Entretanto, mesmo diante desta janela de oportunidades, o governo de transição optou por não revogar o teto de gastos em sua minuta e manteve suspensos os pisos de saúde e educação. Como veremos mais adiante, a retomada destes pisos nunca foi a intenção do governo.

Apesar das evidências, naquele momento, foi fácil para a equipe de transição defender uma proposta tão recuada argumentando que não existia uma correlação de forças no Congresso favorável a mudanças mais significativas e que os críticos eram alheios à realidade.

A alegação de falta de correlação de forças para a retomada dos pisos e a revogação do teto de gastos logo foi desmascarada. O relatório do Senador Alexandre Silveira (PSD-MG), na Comissão de Constituição e Justiça (CCJ), determinou um prazo para que o novo governo apresentasse uma proposta para substituir definitivamente o teto de gastos através de uma lei complementar, além de garantir os recursos necessários para 2023.

Na justificativa do relatório da CCJ, em linha com o debate internacional, havia a defesa explicita de uma abordagem keynesiana para a expansão dos gastos sociais e investimentos públicos, com citação à chamada Teoria Monetária Moderna. Tal defesa do keynesianismo no Senado Federal incomodou o mercado e, especialmente, ao Ministro Haddad.

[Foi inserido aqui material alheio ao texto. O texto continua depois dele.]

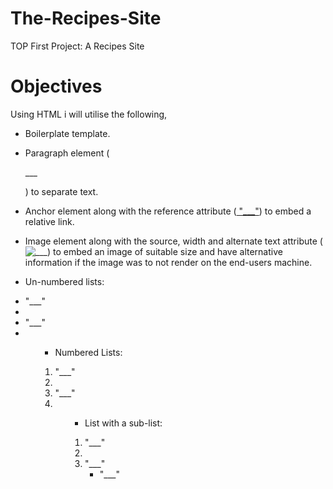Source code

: # The-Recipes-Site
TOP First Project: A Recipes Site 

# Objectives
Using HTML i will utilise the following,

- Boilerplate template.

- Paragraph element (<p>___<p>) to separate text.

- Anchor element along with the reference attribute (<a href="___"> "___"<a>) to embed a relative link.

- Image element along with the source, width and alternate text attribute (<img src="___" size="___" alt="___">) to embed an image of 
  suitable size and have alternative information if the image was to not render on the end-users machine.

- Un-numbered lists:
<ul> 
     <li>"___"<li>      
     <li>"___"<li> 
<ul> 
                 
- Numbered Lists:
<ol> 
     <li>"___"<li>      
     <li>"___"<li> 
<ol> 

- List with a sub-list:   
<ol> 
     <li>"___"<li>      
     <li>"___"
     <ul> <li>"___"</li>
       </ul> </li>
<ol> 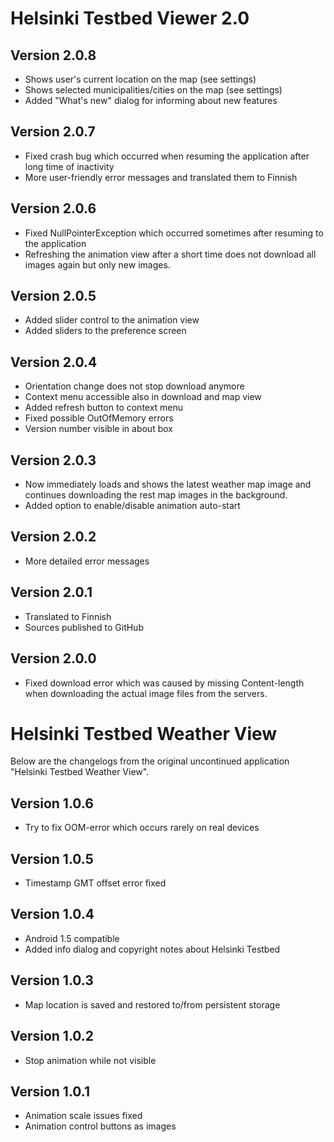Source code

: Helsinki Testbed Viewer 2.0
=============

Version 2.0.8
-------

* Shows user's current location on the map (see settings)
* Shows selected municipalities/cities on the map (see settings)
* Added "What's new" dialog for informing about new features


Version 2.0.7
-------

* Fixed crash bug which occurred when resuming the application after long time of inactivity
* More user-friendly error messages and translated them to Finnish


Version 2.0.6
-------

* Fixed NullPointerException which occurred sometimes after resuming to the application
* Refreshing the animation view after a short time does not download all images again but only new images.


Version 2.0.5
-------

* Added slider control to the animation view
* Added sliders to the preference screen


Version 2.0.4
-------

* Orientation change does not stop download anymore
* Context menu accessible also in download and map view
* Added refresh button to context menu
* Fixed possible OutOfMemory errors
* Version number visible in about box


Version 2.0.3
-------

* Now immediately loads and shows the latest weather map image and continues downloading
the rest map images in the background.
* Added option to enable/disable animation auto-start


Version 2.0.2
-------

* More detailed error messages


Version 2.0.1
-------

* Translated to Finnish
* Sources published to GitHub

Version 2.0.0
-------

* Fixed download error which was caused by missing Content-length when
downloading the actual image files from the servers.


Helsinki Testbed Weather View
=============

Below are the changelogs from the original uncontinued application "Helsinki Testbed Weather View".

Version 1.0.6
-------

* Try to fix OOM-error which occurs rarely on real devices

Version 1.0.5
-------

* Timestamp GMT offset error fixed

Version 1.0.4
-------

* Android 1.5 compatible
* Added info dialog and copyright notes about Helsinki Testbed

Version 1.0.3
-------

* Map location is saved and restored to/from persistent storage

Version 1.0.2
-------

* Stop animation while not visible

Version 1.0.1
-------

* Animation scale issues fixed
* Animation control buttons as images
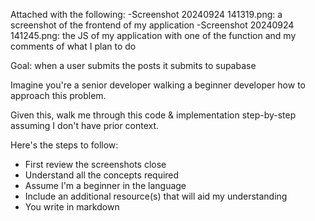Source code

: Attached with the following: 
-Screenshot 20240924 141319.png: a screenshot of the frontend of my application
-Screenshot 20240924 141245.png: the JS of my application with one of the function and my comments of what I plan to do

Goal: when a user submits the posts it submits to supabase

Imagine you're a senior developer walking a beginner developer how to approach this problem.

Given this, walk me through this code & implementation step-by-step assuming I don't have prior context.

Here's the steps to follow:
- First review the screenshots close
- Understand all the concepts required 
- Assume I'm a beginner in the language 
- Include an additional resource(s) that will aid my understanding
- You write in markdown

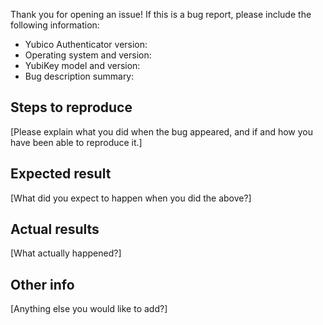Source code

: Thank you for opening an issue! If this is a bug report, please include the
following information:

- Yubico Authenticator version: 
- Operating system and version: 
- YubiKey model and version: 
- Bug description summary: 


Steps to reproduce
---

[Please explain what you did when the bug appeared, and if and how you have been
able to reproduce it.]


Expected result
---

[What did you expect to happen when you did the above?]


Actual results
---

[What actually happened?]


Other info
---

[Anything else you would like to add?]
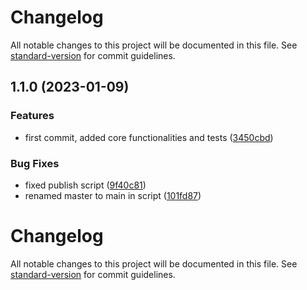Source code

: # Changelog

All notable changes to this project will be documented in this file. See
[standard-version](https://github.com/conventional-changelog/standard-version)
for commit guidelines.

## 1.1.0 (2023-01-09)

### Features

- first commit, added core functionalities and tests
  ([3450cbd](https://github.com/jcollinsondev/TypedApiMapper/commit/3450cbdb33a2ae965df301dde58f03762b8fb774))

### Bug Fixes

- fixed publish script
  ([9f40c81](https://github.com/jcollinsondev/TypedApiMapper/commit/9f40c8131ce6994009244e8870d8433c015d133b))
- renamed master to main in script
  ([101fd87](https://github.com/jcollinsondev/TypedApiMapper/commit/101fd87e80acef1899313406cff6355546b880b4))

# Changelog

All notable changes to this project will be documented in this file. See
[standard-version](https://github.com/conventional-changelog/standard-version)
for commit guidelines.
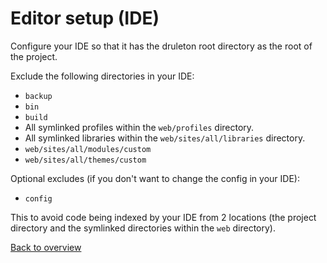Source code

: # Editor setup (IDE)

Configure your IDE so that it has the druleton root directory as the root of the
project.

Exclude the following directories in your IDE:
- `backup`
- `bin`
- `build`
- All symlinked profiles within the `web/profiles` directory.
- All symlinked libraries within the `web/sites/all/libraries` directory.
- `web/sites/all/modules/custom`
- `web/sites/all/themes/custom`

Optional excludes (if you don't want to change the config in your IDE):
- `config`

This to avoid code being indexed by your IDE from 2 locations (the project
directory and the symlinked directories within the `web` directory).



[Back to overview][link-overview]



[link-overview]: README.md
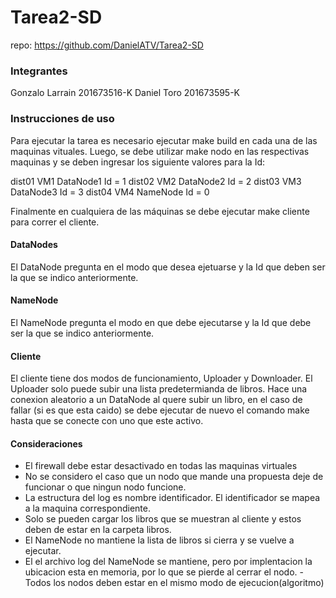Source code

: # Tarea2-SD

repo: https://github.com/DanielATV/Tarea2-SD

### Integrantes

Gonzalo Larrain 201673516-K
Daniel Toro 201673595-K

### Instrucciones de uso

Para ejecutar la tarea es necesario ejecutar make build en cada una de 
las maquinas vituales. Luego, se debe utilizar make nodo en las respectivas maquinas y se deben ingresar los siguiente valores para la Id:

dist01 VM1 DataNode1 Id = 1
dist02 VM2 DataNode2 Id = 2
dist03 VM3 DataNode3 Id = 3
dist04 VM4 NameNode  Id = 0

Finalmente en cualquiera de las máquinas se debe ejecutar make cliente para correr el cliente.

#### DataNodes

El DataNode pregunta en el modo que desea ejetuarse y la Id que deben ser la que se indico anteriormente.

#### NameNode

El NameNode pregunta el modo en que debe ejecutarse y la Id que debe ser la que se indico anteriormente.

#### Cliente

El cliente tiene dos modos de funcionamiento, Uploader y Downloader. El Uploader solo puede subir una lista predetermianda de libros. Hace una conexion aleatorio a un DataNode al quere subir un libro, en el caso de fallar (si es que esta caido) se debe ejecutar de nuevo el comando make hasta que se conecte con uno que este activo.

#### Consideraciones
- El firewall debe estar desactivado en todas las maquinas virtuales
- No se considero el caso que un nodo que mande una propuesta deje de funcionar o que ningun nodo funcione.
- La estructura del log es nombre identificador. El identificador se mapea a la maquina correspondiente.
- Solo se pueden cargar los libros que se muestran al cliente y estos deben de estar en la carpeta libros.
- El NameNode no mantiene la lista de libros si cierra y se vuelve a ejecutar.
- El el archivo log del NameNode se mantiene, pero por implentacion la ubicacion esta en memoria, por lo que se pierde al cerrar el nodo.
-Todos los nodos deben estar en el mismo modo de ejecucion(algoritmo)


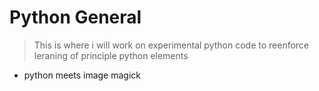 # Python General

> This is where i will work on experimental python code to reenforce leraning of principle python elements

- python meets image magick

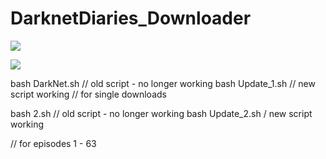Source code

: # DarknetDiaries_Downloader

![](https://images.weserv.nl/?url=i.imgur.com%2FylClNZJ.png)

![](https://images.weserv.nl/?url=i.imgur.com%2F4PuqS8d.png)

bash DarkNet.sh // old script - no longer working
bash Update_1.sh // new script working
// for single downloads

bash 2.sh // old script - no longer working
bash Update_2.sh / new script working

// for episodes 1 - 63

Haddad atuou no Congresso para remover essa menção keynesiana do parecer final. Entretanto, ao que tudo indica, não conseguiu a necessária correlação de forças no Congresso para avançar o que parecia ser seu projeto essencial: a manutenção do congelamento dos pisos da saúde e educação2.

A PEC foi promulgada como Emenda Constitucional 126 e, apesar da intenção da minuta apresentada pelo governo de transição, houve dois importantes avanços: o retorno dos pisos da saúde e da educação e a oportunidade (agora perdida) de substituir a lógica do teto de gastos por outra política fiscal via projeto de lei complementar.

2.2 O desejável fracasso do plano de austeridade para 2023

Em janeiro, Haddad posicionou-se à direita do Congresso, propondo a retirada de R$ 50 bilhões já autorizados para gastos, recursos que poderiam atenuar a miséria e o sofrimento de uma população afetada por anos de austeridade. Pouco se discute quantos pratos de comida ou moradias poderiam ser providenciados com esses recursos, que, ressalto, foram autorizados pelo Congresso. As propostas de Haddad, contudo, não prosperaram devido à falta de apoio necessário para impor seu projeto. Em 2023, contrariando a promessa de déficit zero, presenciamos uma das maiores expansões fiscais da história, o oposto do que Haddad pretendia. Essa expansão permitiu avanços conjunturais em 2023, com indicadores razoáveis de desemprego e crescimento do PIB.

Entretanto, diante do fracasso do plano de austeridade para 2023, a classe dominante e seus representantes aumentaram a pressão por uma rígida e duradoura regra fiscal, uma regra que eliminasse a possibilidade dos governos, mesmo sob pressão da luta da classe trabalhadora, de alocarem o orçamento público para garantir direitos sociais

Este fato foi relatado para subsidiar as análises sérias sobre a caracterização do projeto econômico do atual governo, especialmente os questionamentos sobre as raízes da austeridade fiscal: ausência de correlação de forças

2.3 Novo Arcabouço Fiscal ou Novo Teto de Gastos?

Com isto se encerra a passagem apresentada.